Gli Buttucantu


gli buttucantu

“Gli Buttucantu” era il venditore di generi alimentari e diversi. Infatti in tempi remoti non esistevano negozi con attività specifiche, bensì un’unica “Buttega” in cui il commerciante di generi alimentari era al ‘tempo stesso’ commerciante di abbigliamento, di merceria, di concimi vari di strumenti per lavorare la terra e tanti altri.
Possiamo dire che i generi alimentari che esistevano prima, sono gli stessi di oggi, una certa differenza possiamo farla solo per quanto riguarda il maggior consumo di alcuni rispetto ad altri ed il modo con cui venivano conservati e venduti.
La farina era uno dei prodotti più usati, soprattutto quella rossa con cui si faceva il pane, “gli papponu” e la pizza “alla tiglia”.
La farina non era venduta in pacchi, ma era raccolta in sacchi di iuta da cento chili e venduta dentro “fudrette” che ogni cliente portava per conto proprio.
La pasta veniva posta in casse da 40-50-60 chili, era di vari formati e veniva venduta a peso, avvolta in carta azzurra. La pasta che si spezzava nelle casse, veniva raccolta in un recipiente e venduta come pasta “rucisa”, acquistata dalle famiglie più povere. La pasta corta veniva messa negli “curbegli”.
Lo zucchero era di tre tipi : cristallino, fino, a “cozzi”, era raccolto in sacchi da cento chili e venduto “drentu agli cartocci du carta paglia”, si trovava anche in zollette in scatola.
Il pane non era compito dugli “buttucantu” venderlo, bensì del fornaio quando non era fatto in casa. Il latte veniva venduto nelle stalle dove era munto dalle mucche e dalle capre.

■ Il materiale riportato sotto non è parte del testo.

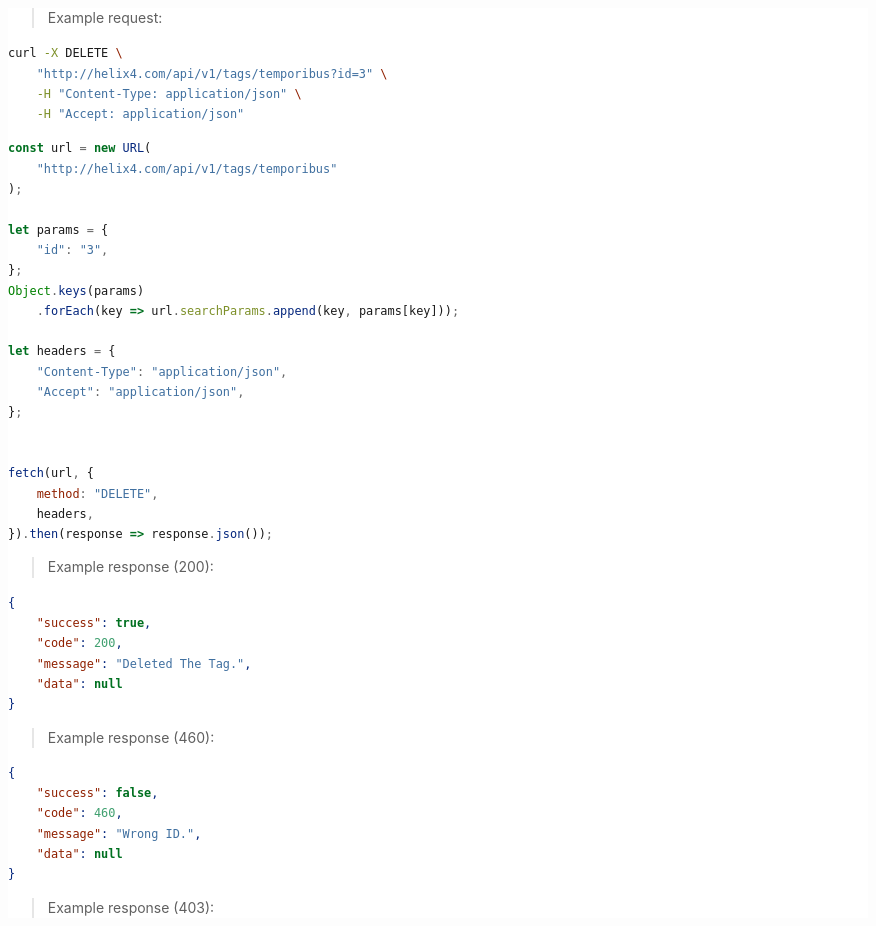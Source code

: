 

> Example request:

```bash
curl -X DELETE \
    "http://helix4.com/api/v1/tags/temporibus?id=3" \
    -H "Content-Type: application/json" \
    -H "Accept: application/json"
```

```javascript
const url = new URL(
    "http://helix4.com/api/v1/tags/temporibus"
);

let params = {
    "id": "3",
};
Object.keys(params)
    .forEach(key => url.searchParams.append(key, params[key]));

let headers = {
    "Content-Type": "application/json",
    "Accept": "application/json",
};


fetch(url, {
    method: "DELETE",
    headers,
}).then(response => response.json());
```


> Example response (200):

```json
{
    "success": true,
    "code": 200,
    "message": "Deleted The Tag.",
    "data": null
}
```
> Example response (460):

```json
{
    "success": false,
    "code": 460,
    "message": "Wrong ID.",
    "data": null
}
```
> Example response (403):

Per quanto riguarda la mozzarella esisteva solo quella di bufala che si vendeva dentro rami di “bussu”. Il burro era venduto a “pupi” e veniva incartato con foglie di barbabietola. I formaggi di maggior consumo erano il pecorino e lu “casu cu gli occhi”, venivano coperti con veli “pu ruparagli dagli muschitti”.
Molti di questi generi non potevano essere conservati a lungo poiché non esisteva il frigorifero, nonostante “gli buttucantu” usasse per questi alimenti la propria “grotta”. Lu “saracu” e gli “baccalà” erano usati molto. Spesso il contadino era solito barattare così : “Teccu du’ ova, i tu dammu du’ saracu e zica spezzia, ’zzo”. Esisteva solo il sale grosso, per ottenere quello fino “su pistava lu salu grossu drentu agli murtalu cu gli pustigli”.

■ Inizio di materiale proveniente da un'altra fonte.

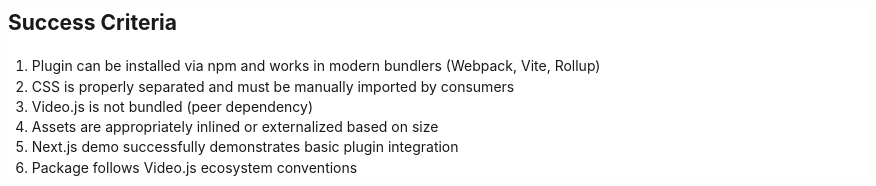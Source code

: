 ## Success Criteria
1. Plugin can be installed via npm and works in modern bundlers (Webpack, Vite, Rollup)
2. CSS is properly separated and must be manually imported by consumers
3. Video.js is not bundled (peer dependency)
4. Assets are appropriately inlined or externalized based on size
5. Next.js demo successfully demonstrates basic plugin integration
6. Package follows Video.js ecosystem conventions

L’ Olio veniva tenuto nel negozio in una “vuttina” e misurato con “gli scrumaregli”.
Non esistevano i vari detersivi di oggi, ma solo il sapone che era contenuto in casse da 200 – 400 – 500 grammi.
Non c’era lo scatolame vario dei nostri tempi ad eccezione dei pomodori che venivano usati raramente in quanto la conserva era di maggior consumo e si vendeva sfusa.
Per quanto riguarda i “diversi” si vendeva il petrolio al minuto, il solfato di rame e zolfo, le vanghe per zappare la terra, prodotti di merceria: matasse di cotone con cui venivano tessute le lenzuola, i calzini ecc. ; fazzoletti da naso, “fazzuluttuni” e “fazzuletta” portaspesa dal colore scozzese azzurro e rosso, “panaspalli”, guanti, cappelli.
Concimi vari, semola, “cruscami”, orzo, biade, “sulleccu” per i cavalli, granturco, lupini e tanti altri prodotti che oggi giorno sono venduti nei negozi specializzati.
La merce era trasportata per ferrovia e dalla ferrovia al paese per mezzo di “barozzu” dalla portata di 15 – 20 quintali.
Con l’avvento dell’industria e conseguente sviluppo economico, ogni negozio ha acquistato una sua particolare fisionomia.
I generi alimentari si sono distaccati dai “diversi” per dar maggior spazio ad ogni individuo di esercitare la propria attività specifica.